ABOUT THIS TASK: Every line of the data should be retyped with no difference from the original.

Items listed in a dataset
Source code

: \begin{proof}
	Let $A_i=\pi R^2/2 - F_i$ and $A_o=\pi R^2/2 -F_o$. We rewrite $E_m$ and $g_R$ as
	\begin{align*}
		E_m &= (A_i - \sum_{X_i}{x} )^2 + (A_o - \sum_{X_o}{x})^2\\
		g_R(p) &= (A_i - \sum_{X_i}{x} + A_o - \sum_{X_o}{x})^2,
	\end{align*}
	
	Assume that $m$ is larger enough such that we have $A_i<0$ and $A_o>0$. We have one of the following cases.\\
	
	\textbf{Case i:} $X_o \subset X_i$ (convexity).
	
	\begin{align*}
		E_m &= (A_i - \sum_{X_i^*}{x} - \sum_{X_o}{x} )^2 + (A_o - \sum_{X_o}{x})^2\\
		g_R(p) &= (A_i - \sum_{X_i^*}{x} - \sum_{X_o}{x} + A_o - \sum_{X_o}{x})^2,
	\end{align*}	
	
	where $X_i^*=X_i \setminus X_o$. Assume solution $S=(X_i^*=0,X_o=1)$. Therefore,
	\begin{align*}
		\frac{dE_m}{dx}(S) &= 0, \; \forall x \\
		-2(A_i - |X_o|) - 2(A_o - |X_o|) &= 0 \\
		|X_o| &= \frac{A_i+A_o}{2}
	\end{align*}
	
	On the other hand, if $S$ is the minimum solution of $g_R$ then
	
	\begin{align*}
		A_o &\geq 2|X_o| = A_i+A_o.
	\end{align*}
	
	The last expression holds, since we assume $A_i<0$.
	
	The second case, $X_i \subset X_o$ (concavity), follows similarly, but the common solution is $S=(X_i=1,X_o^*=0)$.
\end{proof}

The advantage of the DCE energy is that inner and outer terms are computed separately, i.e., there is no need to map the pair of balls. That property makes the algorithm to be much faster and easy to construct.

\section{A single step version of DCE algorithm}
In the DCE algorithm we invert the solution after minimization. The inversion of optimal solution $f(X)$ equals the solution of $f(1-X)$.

RESPONSE AREA:
Source code

: \begin{proof}
	Let $A_i=\pi R^2/2 - F_i$ and $A_o=\pi R^2/2 -F_o$. We rewrite $E_m$ and $g_R$ as
	\begin{align*}
		E_m &= (A_i - \sum_{X_i}{x} )^2 + (A_o - \sum_{X_o}{x})^2\\
		g_R(p) &= (A_i - \sum_{X_i}{x} + A_o - \sum_{X_o}{x})^2,
	\end{align*}
	
	Assume that $m$ is larger enough such that we have $A_i<0$ and $A_o>0$. We have one of the following cases.\\
	
	\textbf{Case i:} $X_o \subset X_i$ (convexity).
	
	\begin{align*}
		E_m &= (A_i - \sum_{X_i^*}{x} - \sum_{X_o}{x} )^2 + (A_o - \sum_{X_o}{x})^2\\
		g_R(p) &= (A_i - \sum_{X_i^*}{x} - \sum_{X_o}{x} + A_o - \sum_{X_o}{x})^2,
	\end{align*}	
	
	where $X_i^*=X_i \setminus X_o$. Assume solution $S=(X_i^*=0,X_o=1)$. Therefore,
	\begin{align*}
		\frac{dE_m}{dx}(S) &= 0, \; \forall x \\
		-2(A_i - |X_o|) - 2(A_o - |X_o|) &= 0 \\
		|X_o| &= \frac{A_i+A_o}{2}
	\end{align*}
	
	On the other hand, if $S$ is the minimum solution of $g_R$ then
	
	\begin{align*}
		A_o &\geq 2|X_o| = A_i+A_o.
	\end{align*}
	
	The last expression holds, since we assume $A_i<0$.
	
	The second case, $X_i \subset X_o$ (concavity), follows similarly, but the common solution is $S=(X_i=1,X_o^*=0)$.
\end{proof}

The advantage of the DCE energy is that inner and outer terms are computed separately, i.e., there is no need to map the pair of balls. That property makes the algorithm to be much faster and easy to construct.

\section{A single step version of DCE algorithm}
In the DCE algorithm we invert the solution after minimization. The inversion of optimal solution $f(X)$ equals the solution of $f(1-X)$.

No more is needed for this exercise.